Just my 2 cents, but I'm hesitant to go with HID's for my fogs because you don't want to turn your HID bulbs off and on and off and on...etc. It shortens the life expectancy of the bulb. And the fogs turn off whenever you switch to high beams. The low beams do not turn off when you switch to highs, and won't be subjected to being switched off and on.


----------



## MikeTheDiabetic (Mar 16, 2010)

I put 10000k hids in my fogs light and i love them. the install is just as easy as switching out normal bulbs. whole process took about 15 min. i would go with the white/blue hids cause i think they look amazing but have seen the yellows as well and they look good. just go with the yellow hids and you wont be disapointed.


----------



## iwant2buyaGTO (Dec 17, 2009)

im trying to avoid hids for the moment because im a lil low on funds at the moment. Anyone have any suggestions?


----------



## GM4life (Mar 18, 2007)

FastFrank said:


> I haven't messed with my fogs, but there are a few who have gone with HID's. Here is one thread with pics...
> http://www.gtoforum.com/f29/i-have-question-all-members-23159/
> 
> Just my 2 cents, but I'm hesitant to go with HID's for my fogs because you don't want to turn your HID bulbs off and on and off and on...etc. It shortens the life expectancy of the bulb. And the fogs turn off whenever you switch to high beams. The low beams do not turn off when you switch to highs, and won't be subjected to being switched off and on.
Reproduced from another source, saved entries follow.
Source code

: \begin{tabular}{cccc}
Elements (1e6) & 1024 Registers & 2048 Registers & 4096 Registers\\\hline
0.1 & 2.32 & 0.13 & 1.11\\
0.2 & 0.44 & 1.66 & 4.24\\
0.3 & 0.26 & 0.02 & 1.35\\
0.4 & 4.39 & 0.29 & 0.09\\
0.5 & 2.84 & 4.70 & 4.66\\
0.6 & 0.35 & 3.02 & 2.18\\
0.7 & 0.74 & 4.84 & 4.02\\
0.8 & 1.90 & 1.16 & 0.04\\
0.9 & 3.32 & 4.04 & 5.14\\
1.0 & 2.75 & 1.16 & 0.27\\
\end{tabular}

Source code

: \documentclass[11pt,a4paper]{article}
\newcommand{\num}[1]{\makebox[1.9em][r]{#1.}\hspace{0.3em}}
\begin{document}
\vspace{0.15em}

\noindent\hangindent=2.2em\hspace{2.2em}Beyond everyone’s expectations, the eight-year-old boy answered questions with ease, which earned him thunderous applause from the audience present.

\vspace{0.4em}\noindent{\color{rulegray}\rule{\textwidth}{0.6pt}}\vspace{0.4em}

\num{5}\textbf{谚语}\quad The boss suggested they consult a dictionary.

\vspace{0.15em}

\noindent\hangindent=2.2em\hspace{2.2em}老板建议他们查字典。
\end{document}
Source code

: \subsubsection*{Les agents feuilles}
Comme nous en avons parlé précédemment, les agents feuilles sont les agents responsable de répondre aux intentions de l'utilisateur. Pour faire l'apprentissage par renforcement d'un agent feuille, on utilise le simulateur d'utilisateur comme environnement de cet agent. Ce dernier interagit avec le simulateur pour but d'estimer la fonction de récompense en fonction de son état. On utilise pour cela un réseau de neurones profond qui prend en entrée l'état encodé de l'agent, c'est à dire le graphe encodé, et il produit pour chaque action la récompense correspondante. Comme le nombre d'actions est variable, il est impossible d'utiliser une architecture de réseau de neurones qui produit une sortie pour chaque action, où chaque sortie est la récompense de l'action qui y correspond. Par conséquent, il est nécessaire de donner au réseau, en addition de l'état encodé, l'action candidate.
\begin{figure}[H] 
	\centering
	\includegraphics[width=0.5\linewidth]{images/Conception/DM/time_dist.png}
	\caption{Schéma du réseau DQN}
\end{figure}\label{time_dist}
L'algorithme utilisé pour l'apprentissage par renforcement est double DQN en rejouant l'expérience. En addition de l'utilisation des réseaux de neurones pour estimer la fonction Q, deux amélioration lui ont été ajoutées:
If you want to keep your fogs on when switching to high beams it can be done. If your willing to take on the task, I can send you the schematics. Just note some states its illegl to have highbeams and fogs on at the same time.


MikeTheDiabetic said:


> I put 10000k hids in my fogs light and i love them. the install is just as easy as switching out normal bulbs. whole process took about 15 min. i would go with the white/blue hids cause i think they look amazing but have seen the yellows as well and they look good. just go with the yellow hids and you wont be disapointed.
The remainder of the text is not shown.